Наутро мы ушли в «Молодежную». С Ли-2 провели серию сбросов бочек с горючим для поезда Андрея Капицы и пустых бочек для обозначения трещин на пути экспедиции, завершавшей очень трудный научный поход по внутренним районам Антарктиды. Вернулись в «Мирный». По всему чувствовалось, что восьмая САЭ завершает работу. В «Мирном» появлялись все новые люди, приходившие из походов, закончившие исследования на подбазах. Шел к завершению «завоз» на «Восток». Я освоился с новой жизнью, мне она даже стала нравиться, несмотря на то, что с приближением осени погода становилась хуже, а от той Антарктиды, которая нас встретила в декабре, к концу февраля не осталось и следа. Я был готов к тому, что нам придется зимовать в «Мирном», что впереди еще месяцы и месяцы работы на Шестом континенте, но чем ближе подходил срок отплытия корабля домой, тем чаще вспоминались все, кого оставил на Большой земле. Теперь те считанные часы свободного времени, что выпадали между полетами, и все дни, когда нас держала на земле пурга, уходили на написание писем. И не только у меня. Видимо, так уж устроен человек, что должен быть уверен — он кому-то нужен, дорог, кем-то любим.
А ведь, что такое письмо из Антарктиды? Монолог, который произносится днем и ночью и ложится строчками на бумагу. Нельзя же назвать диалогом переписку, когда отправляешь письмо раз в год и с той же регулярностью получаешь ответ. Из прошлого пишешь в будущее, а тебе из будущего пишут о прошлом.

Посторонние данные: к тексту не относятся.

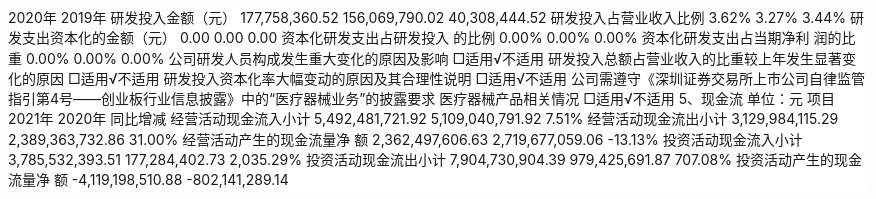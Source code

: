 2020年
2019年
研发投入金额（元）
177,758,360.52
156,069,790.02
40,308,444.52
研发投入占营业收入比例
3.62%
3.27%
3.44%
研发支出资本化的金额（元）
0.00
0.00
0.00
资本化研发支出占研发投入
的比例
0.00%
0.00%
0.00%
资本化研发支出占当期净利
润的比重
0.00%
0.00%
0.00%
公司研发人员构成发生重大变化的原因及影响
□适用√不适用
研发投入总额占营业收入的比重较上年发生显著变化的原因
□适用√不适用
研发投入资本化率大幅变动的原因及其合理性说明
□适用√不适用
公司需遵守《深圳证券交易所上市公司自律监管指引第4号——创业板行业信息披露》中的“医疗器械业务”的披露要求
医疗器械产品相关情况
□适用√不适用
5、现金流
单位：元
项目
2021年
2020年
同比增减
经营活动现金流入小计
5,492,481,721.92
5,109,040,791.92
7.51%
经营活动现金流出小计
3,129,984,115.29
2,389,363,732.86
31.00%
经营活动产生的现金流量净
额
2,362,497,606.63
2,719,677,059.06
-13.13%
投资活动现金流入小计
3,785,532,393.51
177,284,402.73
2,035.29%
投资活动现金流出小计
7,904,730,904.39
979,425,691.87
707.08%
投资活动产生的现金流量净
额
-4,119,198,510.88
-802,141,289.14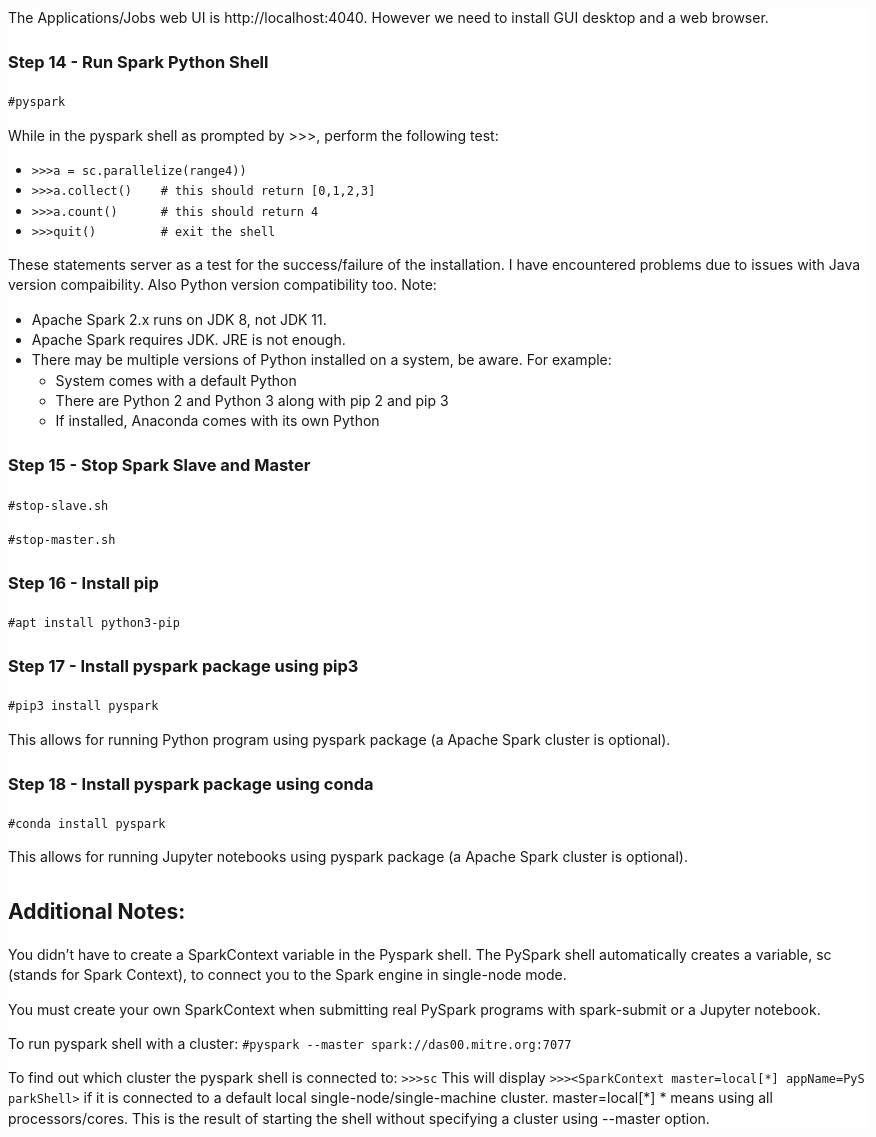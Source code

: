 The Applications/Jobs web UI is http://localhost:4040. However we need to install GUI desktop and a web browser.

### Step 14 - Run Spark Python Shell
`#pyspark`

While in the pyspark shell as prompted by >>>, perform the following test:
- `>>>a = sc.parallelize(range4))`
- `>>>a.collect()    # this should return [0,1,2,3]`
- `>>>a.count()      # this should return 4`
- `>>>quit()         # exit the shell`

These statements server as a test for the success/failure of the installation. I have encountered problems due to issues with Java version compaibility. Also Python version compatibility too. Note:
- Apache Spark 2.x runs on JDK 8, not JDK 11. 
- Apache Spark requires JDK. JRE is not enough.
- There may be multiple versions of Python installed on a system, be aware. For example:
    - System comes with a default Python
    - There are Python 2 and Python 3 along with pip 2 and pip 3
    - If installed, Anaconda comes with its own Python
### Step 15 - Stop Spark Slave and Master
`#stop-slave.sh`

`#stop-master.sh`

### Step 16 - Install pip
`#apt install python3-pip`

### Step 17 - Install pyspark package using pip3
`#pip3 install pyspark`

This allows for running Python program using pyspark package (a Apache Spark cluster is optional). 
### Step 18 - Install pyspark package using conda
`#conda install pyspark`

This allows for running Jupyter notebooks using pyspark package (a Apache Spark cluster is optional). 

## Additional Notes:

You didn’t have to create a SparkContext variable in the Pyspark shell. The PySpark shell automatically creates a variable, sc (stands for Spark Context), to connect you to the Spark engine in single-node mode.

You must create your own SparkContext when submitting real PySpark programs with spark-submit or a Jupyter notebook.

To run pyspark shell with a cluster:
`#pyspark --master spark://das00.mitre.org:7077`

To find out which cluster the pyspark shell is connected to:
`>>>sc`
This will display `>>><SparkContext master=local[*] appName=PySparkShell>` if it is connected to a default local single-node/single-machine cluster. master=local[*] * means using all processors/cores. This is the result of starting the shell without specifying a cluster using --master option.
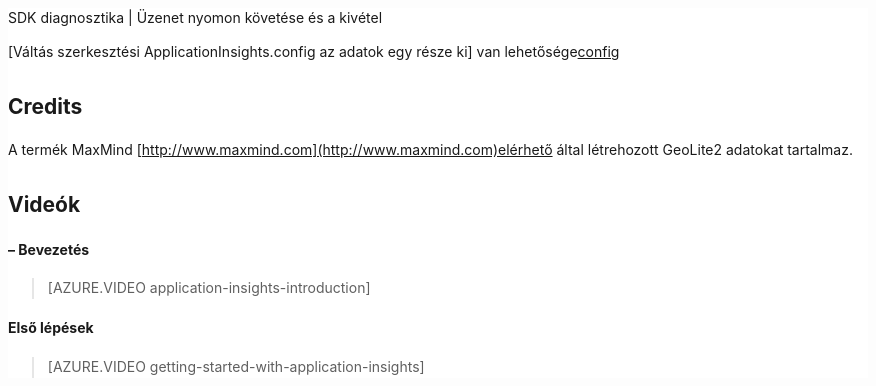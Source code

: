 SDK diagnosztika | Üzenet nyomon követése és a kivétel 

[Váltás szerkesztési ApplicationInsights.config az adatok egy része ki] van lehetősége[config]


## <a name="credits"></a>Credits

A termék MaxMind [http://www.maxmind.com](http://www.maxmind.com)elérhető által létrehozott GeoLite2 adatokat tartalmaz.

## <a name="video"></a>Videók

#### <a name="introduction"></a>– Bevezetés

> [AZURE.VIDEO application-insights-introduction]

#### <a name="get-started"></a>Első lépések

> [AZURE.VIDEO getting-started-with-application-insights]






[api]: app-insights-api-custom-events-metrics.md
[apiproperties]: app-insights-api-custom-events-metrics.md#properties
[client]: app-insights-javascript.md
[config]: app-insights-configuration-with-applicationinsights-config.md
[greenbrown]: app-insights-asp-net.md
[java]: app-insights-java-get-started.md
[platforms]: app-insights-platforms.md
[pricing]: http://azure.microsoft.com/pricing/details/application-insights/
[redfield]: app-insights-monitor-performance-live-website-now.md
[start]: app-insights-overview.md

 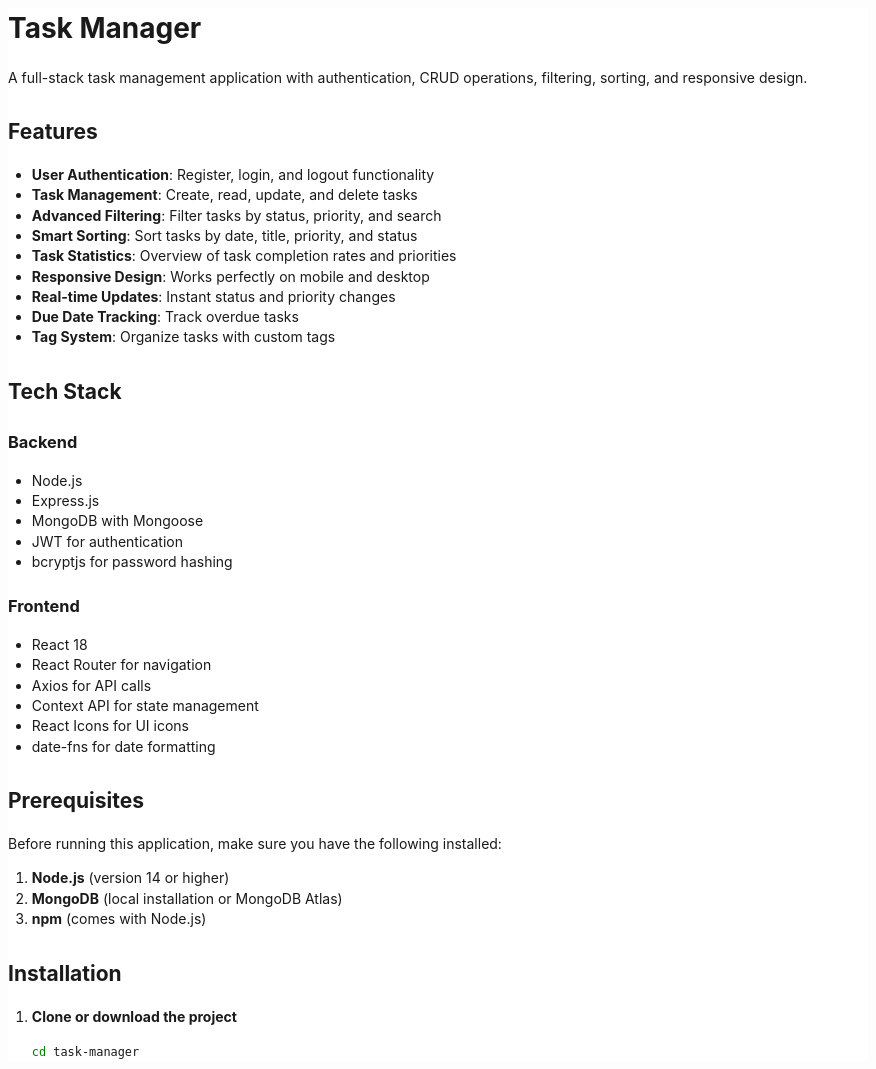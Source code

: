 # Task Manager

A full-stack task management application with authentication, CRUD operations, filtering, sorting, and responsive design.

## Features

- **User Authentication**: Register, login, and logout functionality
- **Task Management**: Create, read, update, and delete tasks
- **Advanced Filtering**: Filter tasks by status, priority, and search
- **Smart Sorting**: Sort tasks by date, title, priority, and status
- **Task Statistics**: Overview of task completion rates and priorities
- **Responsive Design**: Works perfectly on mobile and desktop
- **Real-time Updates**: Instant status and priority changes
- **Due Date Tracking**: Track overdue tasks
- **Tag System**: Organize tasks with custom tags

## Tech Stack

### Backend
- Node.js
- Express.js
- MongoDB with Mongoose
- JWT for authentication
- bcryptjs for password hashing

### Frontend
- React 18
- React Router for navigation
- Axios for API calls
- Context API for state management
- React Icons for UI icons
- date-fns for date formatting

## Prerequisites

Before running this application, make sure you have the following installed:

1. **Node.js** (version 14 or higher)
2. **MongoDB** (local installation or MongoDB Atlas)
3. **npm** (comes with Node.js)

## Installation

1. **Clone or download the project**
   ```bash
   cd task-manager
   ```
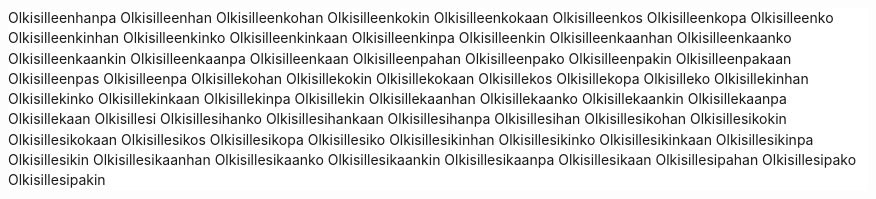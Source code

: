 Olkisilleenhanpa
Olkisilleenhan
Olkisilleenkohan
Olkisilleenkokin
Olkisilleenkokaan
Olkisilleenkos
Olkisilleenkopa
Olkisilleenko
Olkisilleenkinhan
Olkisilleenkinko
Olkisilleenkinkaan
Olkisilleenkinpa
Olkisilleenkin
Olkisilleenkaanhan
Olkisilleenkaanko
Olkisilleenkaankin
Olkisilleenkaanpa
Olkisilleenkaan
Olkisilleenpahan
Olkisilleenpako
Olkisilleenpakin
Olkisilleenpakaan
Olkisilleenpas
Olkisilleenpa
Olkisillekohan
Olkisillekokin
Olkisillekokaan
Olkisillekos
Olkisillekopa
Olkisilleko
Olkisillekinhan
Olkisillekinko
Olkisillekinkaan
Olkisillekinpa
Olkisillekin
Olkisillekaanhan
Olkisillekaanko
Olkisillekaankin
Olkisillekaanpa
Olkisillekaan
Olkisillesi
Olkisillesihanko
Olkisillesihankaan
Olkisillesihanpa
Olkisillesihan
Olkisillesikohan
Olkisillesikokin
Olkisillesikokaan
Olkisillesikos
Olkisillesikopa
Olkisillesiko
Olkisillesikinhan
Olkisillesikinko
Olkisillesikinkaan
Olkisillesikinpa
Olkisillesikin
Olkisillesikaanhan
Olkisillesikaanko
Olkisillesikaankin
Olkisillesikaanpa
Olkisillesikaan
Olkisillesipahan
Olkisillesipako
Olkisillesipakin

Время шло, и постепенно я начал не то что привыкать к полетам на «Восток», а просто они все больше и больше приучали ценить порядок и время. Выбравшись из домика, зажмурился от блеска снега и льда, глубины бездонного неба, хотя «по Москве» было уже двадцать минут первого ночи. Стоковый ветер — охлажденный в глубине Антарктиды воздух, стекающий с купола к океану, «работал» исправно, и это было нам на руку. ВПП в «Мирном» коротковата и лишь при вот таком набегающем встречном потоке воздуха легче можно поднять тяжело груженый Ил-14 до зоны трещин. Механики закончили «гонять» двигатели, и в это время подъехал Миньков.